- BAYT logo

Religion
- Affiliation: Modern Orthodox Judaism
- Ecclesiastical or organizational status: Synagogue
- Leadership: Rabbi Daniel Korobkin
- Status: Active

Location
- Location: 613 Clark Avenue West, Thornhill, Toronto, Ontario
- Interactive map of Beth Avraham Yoseph of Toronto
- Coordinates: 43°48′13.16″N 79°26′38.22″W﻿ / ﻿43.8036556°N 79.4439500°W

Architecture
- Type: Synagogue
- Established: 1981

Website
- www.bayt.ca

= Beth Avraham Yoseph of Toronto =

Synagogue in Thornhill, Ontario, Canada

Beth Avraham Yoseph of Toronto (ק״ק בית אברהם יוסף), also known as the BAYT, is a Modern Orthodox synagogue in the Toronto suburb of Thornhill, Ontario, and is one of the largest Orthodox synagogues in North America. The synagogue attracts Jews from a variety of religious backgrounds with what it calls the "warmth of Torah tradition". It also serves as a social hall for many social events in the Toronto Jewish community.

==History==
The idea of BAYT was conceived by Joseph Tanenbaum, who had performed philanthropy elsewhere and wanted to do something for his home town. He set out to create an Orthodox synagogue that acted as the spiritual centre of the community, and which would attract observant Jews and others searching for meaning in their lives.

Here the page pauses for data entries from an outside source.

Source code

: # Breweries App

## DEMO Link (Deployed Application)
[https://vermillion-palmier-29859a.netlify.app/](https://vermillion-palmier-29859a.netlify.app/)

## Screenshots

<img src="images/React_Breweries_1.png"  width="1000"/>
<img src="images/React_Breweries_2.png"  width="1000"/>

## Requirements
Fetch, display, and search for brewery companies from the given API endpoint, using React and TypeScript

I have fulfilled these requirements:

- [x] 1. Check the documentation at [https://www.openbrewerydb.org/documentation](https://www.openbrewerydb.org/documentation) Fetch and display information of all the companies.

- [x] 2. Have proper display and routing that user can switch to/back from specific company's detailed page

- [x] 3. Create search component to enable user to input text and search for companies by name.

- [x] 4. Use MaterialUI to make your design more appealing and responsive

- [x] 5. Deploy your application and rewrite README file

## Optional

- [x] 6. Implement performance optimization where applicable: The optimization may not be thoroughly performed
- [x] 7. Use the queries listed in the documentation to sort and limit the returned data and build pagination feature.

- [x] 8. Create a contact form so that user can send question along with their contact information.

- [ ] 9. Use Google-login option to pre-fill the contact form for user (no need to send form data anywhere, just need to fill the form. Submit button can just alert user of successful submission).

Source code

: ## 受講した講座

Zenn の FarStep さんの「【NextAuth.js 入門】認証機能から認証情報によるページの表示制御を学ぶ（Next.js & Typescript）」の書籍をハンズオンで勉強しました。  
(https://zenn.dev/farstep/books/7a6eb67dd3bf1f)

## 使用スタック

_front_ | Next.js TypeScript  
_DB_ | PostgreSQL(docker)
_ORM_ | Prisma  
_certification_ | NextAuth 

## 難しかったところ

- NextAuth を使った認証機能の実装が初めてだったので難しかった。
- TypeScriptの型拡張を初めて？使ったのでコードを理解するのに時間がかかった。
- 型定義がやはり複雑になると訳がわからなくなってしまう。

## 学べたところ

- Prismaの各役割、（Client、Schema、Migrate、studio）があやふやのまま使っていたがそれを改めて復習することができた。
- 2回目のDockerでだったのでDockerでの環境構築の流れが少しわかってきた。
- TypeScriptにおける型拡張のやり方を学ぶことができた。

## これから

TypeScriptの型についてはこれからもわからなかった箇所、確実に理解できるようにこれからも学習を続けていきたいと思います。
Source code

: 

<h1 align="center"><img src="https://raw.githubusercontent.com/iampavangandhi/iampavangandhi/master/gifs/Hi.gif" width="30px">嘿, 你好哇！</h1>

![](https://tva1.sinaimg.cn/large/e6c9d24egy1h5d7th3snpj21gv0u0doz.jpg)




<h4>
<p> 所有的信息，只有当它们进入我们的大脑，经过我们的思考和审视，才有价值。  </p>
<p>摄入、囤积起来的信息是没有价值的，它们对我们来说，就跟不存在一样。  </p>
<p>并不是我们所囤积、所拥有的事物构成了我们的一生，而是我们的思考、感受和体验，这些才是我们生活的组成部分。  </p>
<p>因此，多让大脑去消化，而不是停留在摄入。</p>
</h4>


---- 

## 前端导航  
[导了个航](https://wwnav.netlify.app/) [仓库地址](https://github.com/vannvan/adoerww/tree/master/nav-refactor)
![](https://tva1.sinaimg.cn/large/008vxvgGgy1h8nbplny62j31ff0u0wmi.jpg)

Tanenbaum approached Rabbi Baruch Taub, a prominent alumnus of Yeshivas Ner Yisroel in Baltimore, who grew up in Toronto, then national director of NCSY in New York, to be the rabbi. By the mid 1980s, the community had reached over 200 families, and has now grown to over 800. The synagogue's former chazzan, Rabbi Manny Klein, developed the first youth programs. The synagogue's current building was dedicated in 1988.

At the end of August 2006, the Bayt hired an assistant rabbi, Rabbi Chaim Y. Ackerman, an alumnus of Yeshivas Chofetz Chaim in Queens, New York, to spearhead new, innovative projects for the synagogue's youth and young families. In mid-August 2009 Rabbi Ackerman took another position as a pulpit rabbi in Columbus, Ohio. Currently, Rabbi Shmuel Lesher is the assistant rabbi. Currently the Youth Directors are Rabbi Josh and Laura Stein

In October 2007, the synagogue became the home of a newly founded kollel, named Kollel Ohr Yosef, named after Tannenbaum.

In January 2010, Rabbi Taub announced his plans for retirement to Israel. In January 2011, Rabbi Taub was given the honorary designation Rabbi Emeritus by the synagogue's board, and he left to Israel as scheduled. Rabbi Asher Vale functioned as the interim Rabbi, until August 20, 2011 when Rabbi Daniel Korobkin assumed his post.